Select v/s Multithreading in an Multicore Environment

Select v/s Multithreading in an Multicore Environment - c++

I am writing an application which works on 3 tiers Each having multiple instances and forming a mesh like relationship.
Eg. Let us consider a Matrix type situation:
L11 L12
L21 L22 L23 L24
L31 L32 L33
L11 has connections with L21,L22,L23,L24
L21 has connections with L21,L22,L23,L24
L21 has connection with L11,L12,L31,L32,L33... and so on
Presently I am using UNIX domain sockets for communication with select call(to determine where the data has come from). How does a timeout on select call affect CPU usage??
Will it be better to spawn a new thread per connection or persist with the select model. Typically the horizontal scalability at L1 may be around 5, L2 will be around 5 and L3 around 10.
Is there a penalty for select system call if the bit fields passed to select is high?
In case of Multi threaded application whether to go with a Blocking system socket or Non-Blocking?
Is there a difference between UDP/TCP in UNIX-Domain socket??
Note: I will be using systems of 12-24 cores ... Probably this is what made me think why not use separate threads and not select call ..
Note 2: Will there be buffer overflows in Unix Domain Sockets ?? As
far as i read these are lossless and inorder ...

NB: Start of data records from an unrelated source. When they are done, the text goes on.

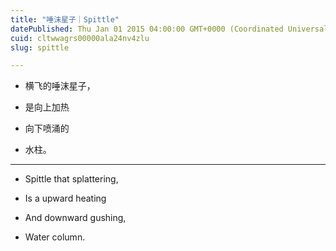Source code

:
 ```yaml
---
title: "唾沫星子｜Spittle"
datePublished: Thu Jan 01 2015 04:00:00 GMT+0000 (Coordinated Universal Time)
cuid: cltwwagrs00000ala24nv4zlu
slug: spittle

---
```


* 横飞的唾沫星子，
    
* 是向上加热
    
* 向下喷涌的
    
* 水柱。
    

---

* Spittle that splattering,
    
* Is a upward heating
    
* And downward gushing,
    
* Water column.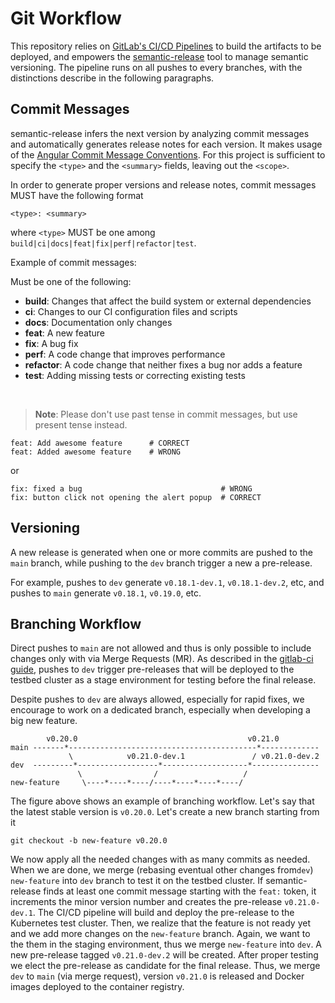 # Git Workflow

This repository relies on
[GitLab's CI/CD Pipelines](https://docs.gitlab.com/ee/ci/pipelines/) to build
the artifacts to be deployed, and empowers the
[semantic-release](https://semantic-release.gitbook.io/semantic-release/) tool
to manage semantic versioning.
The pipeline runs on all pushes to every branches, with the distinctions
describe in the following paragraphs.

## Commit Messages

semantic-release infers the next version by analyzing commit messages and
automatically generates release notes for each version.
It makes usage of the
[Angular Commit Message Conventions](https://github.com/angular/angular/blob/main/CONTRIBUTING.md#-commit-message-format).
For this project is sufficient to specify the `<type>` and the `<summary>`
fields, leaving out the `<scope>`.

In order to generate proper versions and release notes, commit messages MUST
have the following format

```text
<type>: <summary>
```

where `<type>` MUST be one among `build|ci|docs|feat|fix|perf|refactor|test`.

Example of commit messages:

Must be one of the following:

- **build**: Changes that affect the build system or external dependencies
- **ci**: Changes to our CI configuration files and scripts 
- **docs**: Documentation only changes
- **feat**: A new feature
- **fix**: A bug fix
- **perf**: A code change that improves performance
- **refactor**: A code change that neither fixes a bug nor adds a feature
- **test**: Adding missing tests or correcting existing tests

</br>

> **Note**: Please don't use past tense in commit messages, but use present
> tense instead.

```
feat: Add awesome feature      # CORRECT
feat: Added awesome feature    # WRONG
```

or

```
fix: fixed a bug                               # WRONG
fix: button click not opening the alert popup  # CORRECT
```

## Versioning

A new release is generated when one or more commits are pushed to the `main`
branch, while pushing to the `dev` branch trigger a new a pre-release.

For example, pushes to `dev` generate `v0.18.1-dev.1`, `v0.18.1-dev.2`, etc,
and pushes to `main` generate `v0.18.1`, `v0.19.0`, etc.

## Branching Workflow

Direct pushes to `main` are not allowed and thus is only possible to
include changes only with via Merge Requests (MR). As described in the
[gitlab-ci guide](gitlab-ci.md), pushes to `dev` trigger pre-releases that will
be deployed to the testbed cluster as a stage environment for testing before the
final release.

Despite pushes to `dev` are always allowed, especially for rapid
fixes, we encourage to work on a dedicated branch, especially when developing a
big new feature.

```
        v0.20.0                                      v0.21.0 
main -------*------------------------------------------*-------------
             \            v0.21.0-dev.1               / v0.21.0-dev.2
dev  ---------*------------------*-------------------*---------------   
               \                /                   /
new-feature     \----*----*----/----*----*----*----/
```

The figure above shows an example of branching workflow. Let's say that the
latest stable version is `v0.20.0`. Let's create a new branch starting
from it

```shell
git checkout -b new-feature v0.20.0
```

We now apply all the needed changes with as many commits as needed.
When we are done, we merge (rebasing eventual other changes from`dev`)
`new-feature` into `dev` branch to test it on the testbed cluster.
If semantic-release finds at least one commit message starting with the
`feat:` token, it increments the minor version number and creates the
pre-release `v0.21.0-dev.1`.
The CI/CD pipeline will build and deploy the pre-release to the
Kubernetes test cluster.
Then, we realize that the feature is not ready yet and we add more changes on
the `new-feature` branch. Again, we want to the them in the staging environment,
thus we merge `new-feature` into `dev`. A new pre-release tagged
`v0.21.0-dev.2` will be created. After proper testing we elect the pre-release
as candidate for the final release. Thus, we merge `dev` to `main` (via merge
request), version `v0.21.0` is released and Docker images deployed to the
container registry.
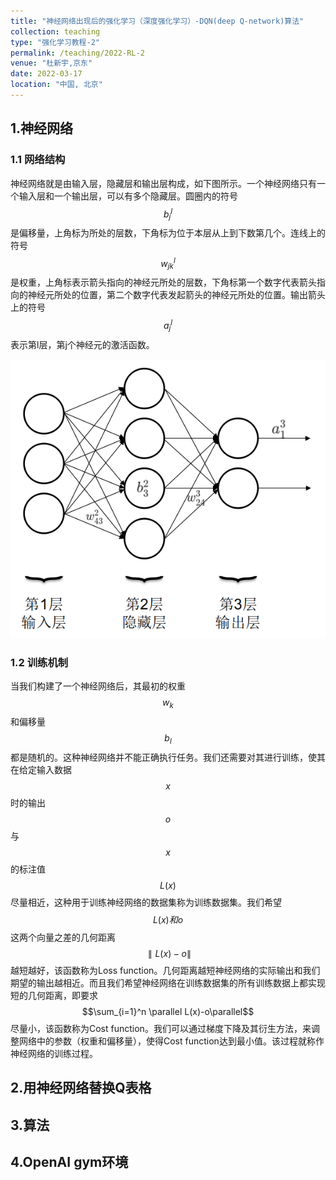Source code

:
 ```yaml
---
title: "神经网络出现后的强化学习（深度强化学习）-DQN(deep Q-network)算法"
collection: teaching
type: "强化学习教程-2"
permalink: /teaching/2022-RL-2
venue: "杜新宇,京东"
date: 2022-03-17
location: "中国, 北京"
---
```


<script type="text/javascript" src="http://cdn.mathjax.org/mathjax/latest/MathJax.js?config=default"></script>

## 1.神经网络

### 1.1 网络结构

神经网络就是由输入层，隐藏层和输出层构成，如下图所示。一个神经网络只有一个输入层和一个输出层，可以有多个隐藏层。圆圈内的符号$$b_j^l$$是偏移量，上角标为所处的层数，下角标为位于本层从上到下数第几个。连线上的符号$$w_{jk}^l$$是权重，上角标表示箭头指向的神经元所处的层数，下角标第一个数字代表箭头指向的神经元所处的位置，第二个数字代表发起箭头的神经元所处的位置。输出箭头上的符号$$a_j^l$$表示第l层，第j个神经元的激活函数。

<img src="./2018-NeuralNetwork/1-6.png" />

### 1.2 训练机制

当我们构建了一个神经网络后，其最初的权重$$w_k$$和偏移量$$b_l$$都是随机的。这种神经网络并不能正确执行任务。我们还需要对其进行训练，使其在给定输入数据$$x$$时的输出$$o$$与$$x$$的标注值$$L(x)$$尽量相近，这种用于训练神经网络的数据集称为训练数据集。我们希望$$L(x)和o$$这两个向量之差的几何距离$$\parallel L(x)-o\parallel$$越短越好，该函数称为Loss function。几何距离越短神经网络的实际输出和我们期望的输出越相近。而且我们希望神经网络在训练数据集的所有训练数据上都实现短的几何距离，即要求$$\sum_{i=1}^n \parallel L(x)-o\parallel$$尽量小，该函数称为Cost function。我们可以通过梯度下降及其衍生方法，来调整网络中的参数（权重和偏移量），使得Cost function达到最小值。该过程就称作神经网络的训练过程。

## 2.用神经网络替换Q表格

## 3.算法

## 4.OpenAI gym环境

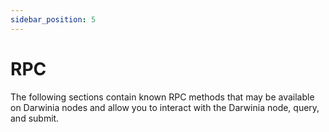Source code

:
 ```yaml
---
sidebar_position: 5
---
```


# RPC

 

The following sections contain known RPC methods that may be available on Darwinia nodes  and allow you to interact with the Darwinia node, query, and submit.
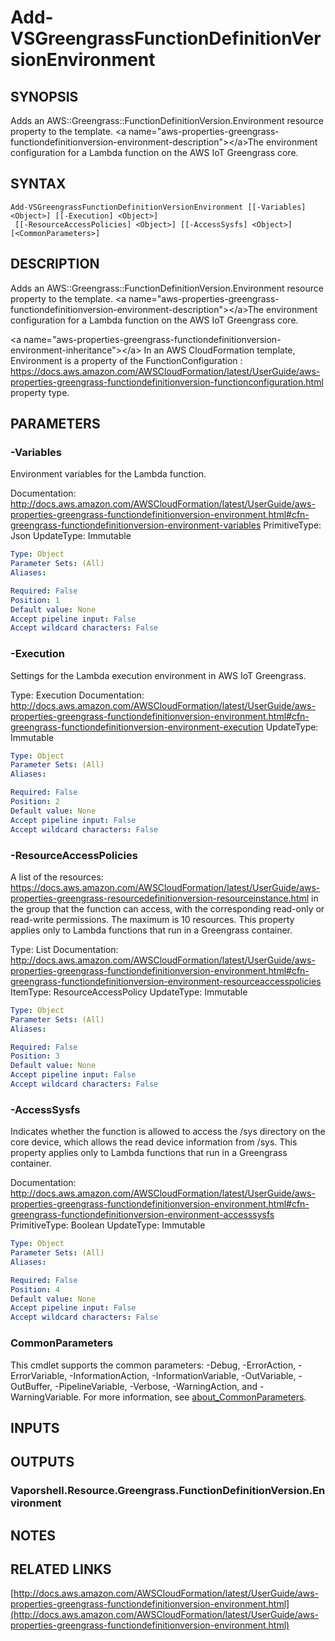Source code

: # Add-VSGreengrassFunctionDefinitionVersionEnvironment

## SYNOPSIS
Adds an AWS::Greengrass::FunctionDefinitionVersion.Environment resource property to the template.
\<a name="aws-properties-greengrass-functiondefinitionversion-environment-description"\>\</a\>The environment configuration for a Lambda function on the AWS IoT Greengrass core.

## SYNTAX

```
Add-VSGreengrassFunctionDefinitionVersionEnvironment [[-Variables] <Object>] [[-Execution] <Object>]
 [[-ResourceAccessPolicies] <Object>] [[-AccessSysfs] <Object>] [<CommonParameters>]
```

## DESCRIPTION
Adds an AWS::Greengrass::FunctionDefinitionVersion.Environment resource property to the template.
\<a name="aws-properties-greengrass-functiondefinitionversion-environment-description"\>\</a\>The environment configuration for a Lambda function on the AWS IoT Greengrass core.

\<a name="aws-properties-greengrass-functiondefinitionversion-environment-inheritance"\>\</a\> In an AWS CloudFormation template, Environment is a property of the  FunctionConfiguration : https://docs.aws.amazon.com/AWSCloudFormation/latest/UserGuide/aws-properties-greengrass-functiondefinitionversion-functionconfiguration.html property type.

## PARAMETERS

### -Variables
Environment variables for the Lambda function.

Documentation: http://docs.aws.amazon.com/AWSCloudFormation/latest/UserGuide/aws-properties-greengrass-functiondefinitionversion-environment.html#cfn-greengrass-functiondefinitionversion-environment-variables
PrimitiveType: Json
UpdateType: Immutable

```yaml
Type: Object
Parameter Sets: (All)
Aliases:

Required: False
Position: 1
Default value: None
Accept pipeline input: False
Accept wildcard characters: False
```

### -Execution
Settings for the Lambda execution environment in AWS IoT Greengrass.

Type: Execution
Documentation: http://docs.aws.amazon.com/AWSCloudFormation/latest/UserGuide/aws-properties-greengrass-functiondefinitionversion-environment.html#cfn-greengrass-functiondefinitionversion-environment-execution
UpdateType: Immutable

```yaml
Type: Object
Parameter Sets: (All)
Aliases:

Required: False
Position: 2
Default value: None
Accept pipeline input: False
Accept wildcard characters: False
```

### -ResourceAccessPolicies
A list of the resources: https://docs.aws.amazon.com/AWSCloudFormation/latest/UserGuide/aws-properties-greengrass-resourcedefinitionversion-resourceinstance.html in the group that the function can access, with the corresponding read-only or read-write permissions.
The maximum is 10 resources.
This property applies only to Lambda functions that run in a Greengrass container.

Type: List
Documentation: http://docs.aws.amazon.com/AWSCloudFormation/latest/UserGuide/aws-properties-greengrass-functiondefinitionversion-environment.html#cfn-greengrass-functiondefinitionversion-environment-resourceaccesspolicies
ItemType: ResourceAccessPolicy
UpdateType: Immutable

```yaml
Type: Object
Parameter Sets: (All)
Aliases:

Required: False
Position: 3
Default value: None
Accept pipeline input: False
Accept wildcard characters: False
```

### -AccessSysfs
Indicates whether the function is allowed to access the /sys directory on the core device, which allows the read device information from /sys.
This property applies only to Lambda functions that run in a Greengrass container.

Documentation: http://docs.aws.amazon.com/AWSCloudFormation/latest/UserGuide/aws-properties-greengrass-functiondefinitionversion-environment.html#cfn-greengrass-functiondefinitionversion-environment-accesssysfs
PrimitiveType: Boolean
UpdateType: Immutable

```yaml
Type: Object
Parameter Sets: (All)
Aliases:

Required: False
Position: 4
Default value: None
Accept pipeline input: False
Accept wildcard characters: False
```

### CommonParameters
This cmdlet supports the common parameters: -Debug, -ErrorAction, -ErrorVariable, -InformationAction, -InformationVariable, -OutVariable, -OutBuffer, -PipelineVariable, -Verbose, -WarningAction, and -WarningVariable. For more information, see [about_CommonParameters](http://go.microsoft.com/fwlink/?LinkID=113216).

## INPUTS

## OUTPUTS

### Vaporshell.Resource.Greengrass.FunctionDefinitionVersion.Environment
## NOTES

## RELATED LINKS

[http://docs.aws.amazon.com/AWSCloudFormation/latest/UserGuide/aws-properties-greengrass-functiondefinitionversion-environment.html](http://docs.aws.amazon.com/AWSCloudFormation/latest/UserGuide/aws-properties-greengrass-functiondefinitionversion-environment.html)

I am writing an application which works on 3 tiers Each having multiple instances and forming a mesh like relationship.
Are all of the nodes in your Matrix running on the same host, or are they running on multiple hosts across a network?
How does a timeout on select call affect CPU usage??
Only in the obvious way, in that every time your select() call times out you're going to have to go for another (otherwise maybe avoidable) spin around your event loop. So, for example always passing a timeout of zero (or near-zero) would be bad because then your thread would be wasting CPU cycles busy-looping. But the occasional timeout shouldn't be a problem. My recommendation is to be purely event-based as much as possible, and only use timeouts when they are unavoidable (e.g. because such-and-such an event has to happen at a particular time, unrelated to any I/O traffic).
Will it be better to spawn a new thread per connection or persist with the select model. Typically the horizontal scalability at L1 may be around 5, L2 will be around 5 and L3 around 10.
For this scale of operation (dozens of connections but not hundreds) select() will work fine. It's only when you get up into hundreds or thousands of connections that select() starts to fall down, and even then you could move to something like kqueue() or epoll() rather than going multithreaded.
Is there a penalty for select system call if the bit fields passed to select is high?
I'm not 100% sure what you mean by "bit fields is high", but if you mean "there are lots of sockets specified", then the main penalty is that select() will only work with file descriptors whose integer values are less than FD_SETSIZE (typically 1024) -- which means by implication that select() also can't track more than FD_SETSIZE sockets at a time. (Exception: Under Windows, select() will handle sockets with arbitrary integer values, although it still won't handle more than FD_SETSIZE sockets at a time)
In case of Multi threaded application whether to go with a Blocking system socket or Non-Blocking?
If it were me, I would still use non-blocking I/O even in a multithreaded application, because blocking I/O makes certain things like a clean shutdown of the application problematic. For example, if you have a thread that is blocked inside recv(), how do you safely get that thread to exit so that you can clean up any shared resources? You can't send a signal because you don't know which thread would receive it, and you can't rely on recv() returning naturally within a finite amount of time either. On the other hand, if your target thread only ever blocks inside select(), you can send the thread a byte on one of the FDs it is select()'ing on to wake it up and tell it go away.
Is there a difference between UDP/TCP in UNIX-Domain socket??
Unix-Domain sockets don't use UDP or TCP (since they never go across the network). They do use SOCK_STREAM and SOCK_DGRAM, though, which behave similarly (in most respects) to using TCP and UDP sockets to localhost.
Note: I will be using systems of 12-24 cores ... Probably this is what made me think why not use separate threads and not select call ..
The question to ask yourself is, is your application likely to be compute-bound or I/O bound? If it's compute-bound (and the computations can be parallelized) you might benefit from farming out the computations to multiple threads. If it's I/O bound, OTOH, there won't be any advantage to going multithreaded, because in that case the bottleneck is likely to be your network card (and/or the network itself), and your gigabit-Ethernet jack is still going to be sending a maximum of 1Gb/sec whether it is fed by one thread or many. If all your communication is with other processes on the same host, OTOH, there might be some benefit to multiple threads, but my guess is that it would be minimal, since it looks like you will already be using all of your cores for the dozen or so processes that you have.
Note 2: Will there be buffer overflows in Unix Domain Sockets ?? As far as i read these are lossless and inorder ...
There shouldn't be. SOCK_STREAM Unix-domain sockets work very much like TCP sockets in my experience. (I've never used SOCK_DGRAM Unix-domain sockets, but I would imagine they'd behave similarly to UDP sockets, and would even drop packets sometimes e.g. when the receiving process can't keep up with the sender)

Related

Is there a better way to use asynchronous TCP sockets in C++ rather than poll or select?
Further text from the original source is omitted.